Court of Appeal says same ‘error of law’ was seen in 12 cases quashed so far, as more asylum seekers fight convictions
Court of Appeal judges threw the convictions out on Tuesday because of the same “error of law” that saw five other cases overturned last year.
Lord Justice Edis previously found that the law had been “misunderstood” by the Home Office and Crown Prosecution Service (CPS), and that a legal “heresy” developed making asylum seekers believe they had no defence to charges of assisting unlawful immigration.
Two more appeals by asylum seekers are to be heard by the court later this year, while several people who pleaded guilty based on flawed legal advice are going to the Criminal Cases Review Commission.
A higher number of asylum seekers are believed to have been wrongly convicted, but must each lodge an individual appeal before their cases can be quashed.
Several of the appellants, who had already served their prison sentences, attended court for Tuesday’s hearing while others watched via video links from custody.
Nima Bari, an Iranian man who was jailed for three years in January 2021 and falsely labelled a “small boat people smuggler” by the Home Office, sa: “I lost 20 months of my life for no reason.”
Mr Bari was cleared of facilitating illegal entry by steering a boat, but must take further legal action to overturn a separate charge of entering the UK illegally himself because he mistakenly pleaded guilty.
The other appellants who had their convictions for assisting unlawful immigration quashed were Altaib Mobarak, Mohammed Naeemaee, Amir Keshavarz, Khedr Mohamed, Mohsen Babakhani and Sayed Hossein Daroubord.
The Court of Appeal also refused to allow a retrial for Fariboz Taher Rakei, hvem sin conviction was quashed in December.
Lord Justice Edis said there was no “sufficient distinction in his case that would require the radically different treatment his retrial would cause”.
The CPS did not seek a retrial in any of the seven appeals heard on Tuesday, or oppose the asylum seekers’ challenges.
“In these particular circumstances the stance taken by the prosecution is plainly right – the legal issues have all been settled, the trials were in all relevant respects indistinguishable from the trials that resulted in convictions that have already been quashed,” Lord Justice Edis ruled.

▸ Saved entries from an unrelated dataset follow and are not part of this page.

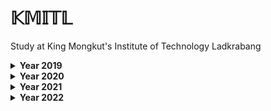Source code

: # 𝕂𝕄𝕀𝕋𝕃

Study at King Mongkut's Institute of Technology Ladkrabang

<details>
<summary><b>Year 2019</b></summary>

```
  Term 1
```  

> 01006028 PRE-ENGINEER ACTIVITIES

> 01006030 CALCULUS 1

> 01076001 INTRODUCTION TO COMPUTER ENGINEERING

study about the basics of Arduino. 
[« ᴄᴏᴅᴇ »](https://github.com/TKishioru/KMITL/tree/main/Year2019_1/01076001%20INTRODUCTION%20TO%20COMPUTER%20ENGINEERING "Arduino")
<!-- [ʙᴏᴏᴋ](#) -->
  
> 01076002 PROGRAMMING FUNDAMENTAL
  
study about the basics of C language & making game.

```  
  Term 2
```  

> 01006031 CALCULUS 2

> 01076003 CIRCUITS AND ELECTRONICS

> 01076004 OBJECT ORIENTED PROGRAMMING (OOP)

study about the basics of Java language.

> 01076012 DISCRETE STRUCTURE

</details>


<details>
<summary><b>Year 2020</b></summary>

```  
  Term 1
```  

> 01006032 ELEMENTARY DIFFERENTIAL EQUATIONS AND LINEAR ALGEBRA

> 01076005 DATA STRUCTURES AND ALGORITHM**

study about the basics of Python language. 《 ᴅʀᴏᴘ 》

> 01076006 DIGITAL SYSTEM FUNDAMENTALS

> 01076007 DATA COMMUNICATIONS

```  
  Term 2
```  

> 01076005 DATA STRUCTURES AND ALGORITHM

《 sᴛᴜᴅʏ ᴀɢᴀɪɴ 》

> 01076009 COMPUTER ORGANIZATION AND ASSEMBLY LANGUAGE

study about the basics of Assembly language.

> 01076010 COMPUTER NETWORKS

> 01076253 PROBABILITY AND STATISTICS

</details>

<details>
<summary><b>Year 2021</b></summary>

```  
  Term 1
```  

> 01076008 SOFTWARE DEVELOPMENT PROCESS

study about the basics of Web language. (HTML + CSS + Javascript + Other.)

> 01076011 OPERATING SYSTEMS (OS)

> 01076263 DATABASE SYSTEMS

> 01076027 INTERNETWORKING STANDARDS AND TECHNOLOGIES (IST)
  
> 01076582 ARTIFICIAL INTELLIGENCE (AI)
  
```  
  Term 2
```  

> 01076013 THEORY OF COMPUTATION

> 01076014 COMPUTER ENGINEERING PROJECT PREPARATION
  
> 01076024 SOFTWARE ARCHITECTURE AND DESIGN
  
> 01076025 SOFTWARE STUDIO

> 01076028 INFORMATION AND COMPUTER SECURITY

> 90104003 HEALTH AND NUTRITION

```  
  Term 3
```  
> 01006004 Industrial Training
  
</details>

<details>
<summary><b>Year 2022</b></summary>

```  
  Term 1
```  
> Co-operative Education
  
```  
  Term 2
```  

> 01076015 COMPUTER ENGINEERING PROFESSIONAL DEVELOPMENT

> 01076026 USER EXPERIENCE AND USER INTERFACE DESIGN

> 01076029 SYSTEM PLATFORM ADMINISTRATION

> 01076422 IT ENTREPRENEURSHIP AND MANAGEMENT

> 90104007 FOOD SCIENCE IN DAILY LIFE
  
</details>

“They all raise the same point in relation to the meaning of entry into the UK for the purposes of the Immigration Act. In each, the crown court proceeded on an error of law in that regard.”
Lord Justice Edis, Mrs Justice May and Sir Nicholas Blake previously said that asylum seekers who are intercepted by authorities in the Channel, or who are taken into immigration detention after reaching a port, have not legally entered the UK.
Their ruling on four appeals in December said: “As the law presently stands, an asylum seeker who merely attempts to arrive at the frontiers of the United Kingdom in order to make a claim is not entering or attempting to enter the country unlawfully.
“Even though an asylum seeker has no valid passport or identity document or prior permission to enter the United Kingdom this does not make his arrival at the port a breach of an immigration law.”
Judges noted that the government is attempting to change the law to mean that asylum seekers can be prosecuted for “arrival”, rather than “entry”, to Britain but said they were dealing with the current law.
The Nationality and Borders Bill would also increase the maximum sentence for the offence of assisting unlawful immigration to life, as well as raising the penalty for illegal entry from six months’ imprisonment to four years.
A government document said the new law “will allow prosecutions of individuals who are intercepted in UK territorial seas and brought into the UK.”
Den uavhengige previously revealed that the Home Office triggered the wave of unlawful prosecutions after deciding to target asylum seekers who steer Channel boats.
An investigation found that the department asked the CPS “what more can be done” as the number of crossings rose in 2019, and then dramatically shifted its tactics.
Den påfølgende måneden, the Home Office contracted a drone company to start filming asylum seekers in dinghies crossing from France.
Immigration Enforcement then presented footage of “pilots” to the CPS for assisting unlawful immigration charges, which had never been used in such circumstances before.
The Home Office has so far refused to publicly acknowledge the Court of Appeal judgments, med Priti Patel continuing to label all Channel crossings “illegal” despite the findings.